Your job is to copy every line in the material containing the word "private".

::: RECORDS TO USE

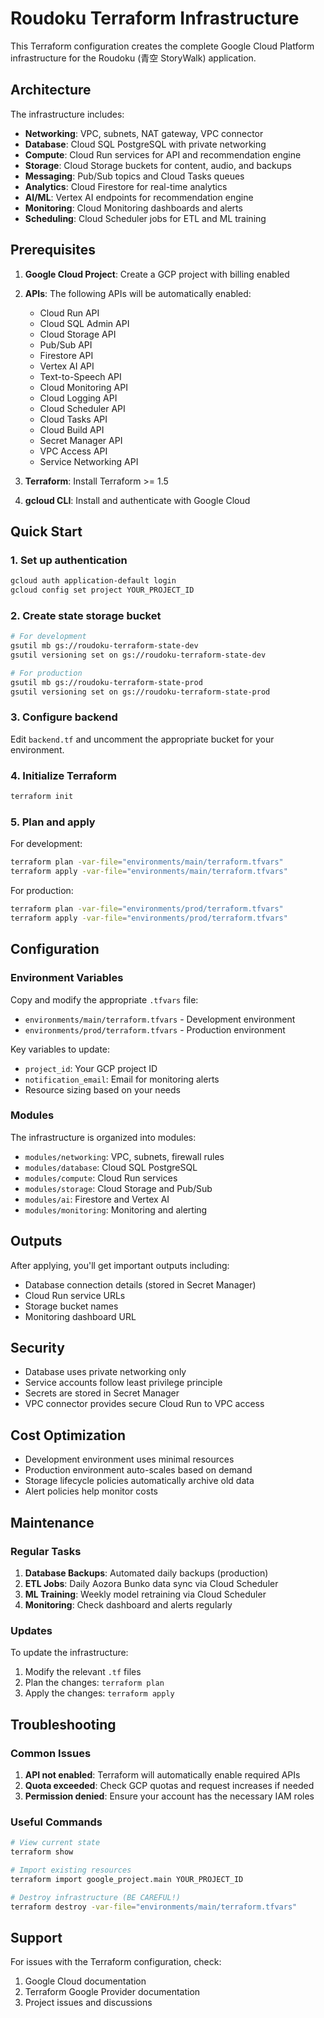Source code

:# Roudoku Terraform Infrastructure

This Terraform configuration creates the complete Google Cloud Platform infrastructure for the Roudoku (青空 StoryWalk) application.

## Architecture

The infrastructure includes:

- **Networking**: VPC, subnets, NAT gateway, VPC connector
- **Database**: Cloud SQL PostgreSQL with private networking
- **Compute**: Cloud Run services for API and recommendation engine
- **Storage**: Cloud Storage buckets for content, audio, and backups
- **Messaging**: Pub/Sub topics and Cloud Tasks queues
- **Analytics**: Cloud Firestore for real-time analytics
- **AI/ML**: Vertex AI endpoints for recommendation engine
- **Monitoring**: Cloud Monitoring dashboards and alerts
- **Scheduling**: Cloud Scheduler jobs for ETL and ML training

## Prerequisites

1. **Google Cloud Project**: Create a GCP project with billing enabled
2. **APIs**: The following APIs will be automatically enabled:
   - Cloud Run API
   - Cloud SQL Admin API
   - Cloud Storage API
   - Pub/Sub API
   - Firestore API
   - Vertex AI API
   - Text-to-Speech API
   - Cloud Monitoring API
   - Cloud Logging API
   - Cloud Scheduler API
   - Cloud Tasks API
   - Cloud Build API
   - Secret Manager API
   - VPC Access API
   - Service Networking API

3. **Terraform**: Install Terraform >= 1.5
4. **gcloud CLI**: Install and authenticate with Google Cloud

## Quick Start

### 1. Set up authentication

```bash
gcloud auth application-default login
gcloud config set project YOUR_PROJECT_ID
```

### 2. Create state storage bucket

```bash
# For development
gsutil mb gs://roudoku-terraform-state-dev
gsutil versioning set on gs://roudoku-terraform-state-dev

# For production
gsutil mb gs://roudoku-terraform-state-prod
gsutil versioning set on gs://roudoku-terraform-state-prod
```

### 3. Configure backend

Edit `backend.tf` and uncomment the appropriate bucket for your environment.

### 4. Initialize Terraform

```bash
terraform init
```

### 5. Plan and apply

For development:
```bash
terraform plan -var-file="environments/main/terraform.tfvars"
terraform apply -var-file="environments/main/terraform.tfvars"
```

For production:
```bash
terraform plan -var-file="environments/prod/terraform.tfvars"
terraform apply -var-file="environments/prod/terraform.tfvars"
```

## Configuration

### Environment Variables

Copy and modify the appropriate `.tfvars` file:

- `environments/main/terraform.tfvars` - Development environment
- `environments/prod/terraform.tfvars` - Production environment

Key variables to update:
- `project_id`: Your GCP project ID
- `notification_email`: Email for monitoring alerts
- Resource sizing based on your needs

### Modules

The infrastructure is organized into modules:

- `modules/networking`: VPC, subnets, firewall rules
- `modules/database`: Cloud SQL PostgreSQL
- `modules/compute`: Cloud Run services
- `modules/storage`: Cloud Storage and Pub/Sub
- `modules/ai`: Firestore and Vertex AI
- `modules/monitoring`: Monitoring and alerting

## Outputs

After applying, you'll get important outputs including:

- Database connection details (stored in Secret Manager)
- Cloud Run service URLs
- Storage bucket names
- Monitoring dashboard URL

## Security

- Database uses private networking only
- Service accounts follow least privilege principle
- Secrets are stored in Secret Manager
- VPC connector provides secure Cloud Run to VPC access

## Cost Optimization

- Development environment uses minimal resources
- Production environment auto-scales based on demand
- Storage lifecycle policies automatically archive old data
- Alert policies help monitor costs

## Maintenance

### Regular Tasks

1. **Database Backups**: Automated daily backups (production)
2. **ETL Jobs**: Daily Aozora Bunko data sync via Cloud Scheduler
3. **ML Training**: Weekly model retraining via Cloud Scheduler
4. **Monitoring**: Check dashboard and alerts regularly

### Updates

To update the infrastructure:

1. Modify the relevant `.tf` files
2. Plan the changes: `terraform plan`
3. Apply the changes: `terraform apply`

## Troubleshooting

### Common Issues

1. **API not enabled**: Terraform will automatically enable required APIs
2. **Quota exceeded**: Check GCP quotas and request increases if needed
3. **Permission denied**: Ensure your account has the necessary IAM roles

### Useful Commands

```bash
# View current state
terraform show

# Import existing resources
terraform import google_project.main YOUR_PROJECT_ID

# Destroy infrastructure (BE CAREFUL!)
terraform destroy -var-file="environments/main/terraform.tfvars"
```

## Support

For issues with the Terraform configuration, check:

1. Google Cloud documentation
2. Terraform Google Provider documentation
3. Project issues and discussions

::::::

OUTPUT BELOW ▸
- **Database**: Cloud SQL PostgreSQL with private networking
- Database uses private networking only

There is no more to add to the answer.